Throughout the course of history, however, we have never increased the maximum human life-span, estimated at 120 years. Some have extrapolated this historical precedent to its logical end, arguing that we will soon have mean life-spans of 100 or more, yet still age rapidly and die by 120. This extrapolation assumes that the maximum life-span cannot change – a reasonable assumption historically. No matter what the medical advance, we have never yet altered the maximum human life-span one year, let alone a decade. The mean life-span alters on a whim: a fastened seatbelt, a smoke detector, a clean well, or a tetanus shot. The maximum life-span has been beyond us, unalterable, fixed, and reliable.

Until now.

Already, scientists have extended the maximum life-span in two species: to twice normal in the fruit fly (Drosophila) and six times normal in the nematode worm (C. elegans). Extending the human life-span appears almost within reach.

Stopping and Reversing the Clock

We know that our cells age and die; recent discoveries suggest that they don’t have to. Cells have chromosomal clocks – called telomeres – that determine their life-spans, and they age and die as their clocks run down. But cancer cells

, for example, continually reset their clocks, allowing themselves to divide – and live – forever.

The telomere shortens as a cell divides because the cell fails to copy the tip of its chromosomes, where the telomere resides. Telomere “caps” are being built by researchers at the University of Texas that would essentially force the cell to always copy its telomere – and hence never shorten. The clock would never wind down, and the cell (and the person possessing it) would cease aging.

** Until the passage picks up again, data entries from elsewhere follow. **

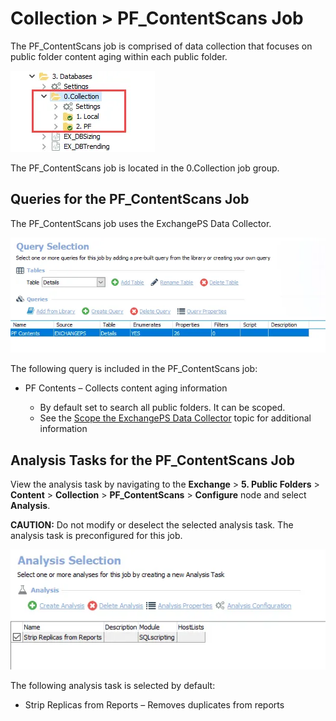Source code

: # Collection > PF_ContentScans Job

The PF_ContentScans job is comprised of data collection that focuses on public folder content aging
within each public folder.

![Collection > PF_ContentScans Job in the Jobs Tree](../../../../../../../static/img/product_docs/accessanalyzer/solutions/exchange/databases/collection/collectionjobstree.webp)

The PF_ContentScans job is located in the 0.Collection job group.

## Queries for the PF_ContentScans Job

The PF_ContentScans job uses the ExchangePS Data Collector.

![Queries for the PF_ContentScans Job](../../../../../../../static/img/product_docs/accessanalyzer/solutions/exchange/publicfolders/content/contentscansquery.webp)

The following query is included in the PF_ContentScans job:

- PF Contents – Collects content aging information

    - By default set to search all public folders. It can be scoped.
    - See the
      [Scope the ExchangePS Data Collector](../../casmetrics/ex_aspolicies.md#scope-the-exchangeps-data-collector)
      topic for additional information

## Analysis Tasks for the PF_ContentScans Job

View the analysis task by navigating to the **Exchange** > **5. Public Folders** > **Content** >
**Collection** > **PF_ContentScans** > **Configure** node and select **Analysis**.

**CAUTION:** Do not modify or deselect the selected analysis task. The analysis task is
preconfigured for this job.

![Analysis Tasks for the PF_ContentScans Job](../../../../../../../static/img/product_docs/accessanalyzer/solutions/exchange/publicfolders/content/contentscansanalysis.webp)

The following analysis task is selected by default:

- Strip Replicas from Reports – Removes duplicates from reports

But we could also try for more than stopping the clock – we could reverse it. By adding telomerase – an enzyme, part protein and part RNA – we could relengthen the telomeres. “All” we would need to do is lengthen all 92 telomeres in each of our 100 trillion cells. It may be possible one day to produce a drug that gets each of our cells to treat its own 92 telomeres. Active research programs for telomerase inducer drugs are being conducted by the University of Texas’s Southwestern University Medical Center and by Cold Spring Harbor Laboratory on Long Island, New York, as well as by biotech and pharmaceutical firms.

We have no way of knowing what the maximum healthy life-span will become when we reextend human telomeres. We suspect that by using telomerase inducers we can probably extend the human life-span well beyond 120 years and that telomere manipulation should allow us to prevent most of the diseases we associate with aging: cancer (albeit by the reverse process of inhibiting telomerase), atherosclerosis

(and so most heart disease and strokes), osteoarthritis, Alzheimer’s, and most other diseases of aging.

Social Consequences

One social consequence of preventing aging will be a likely increase in the world population. A large world population is not inherently a bad thing. If the world population were only 1,000 people, would we have computers, immunizations, or even books? But at some level, high population does have liabilities that lower the quality of life. The optimal number of people depends on your assumptions about a number of variables, such as environmental damage, food supply and production, crime, war, disease, and overwhelming social “stresses” and their impact on the human condition.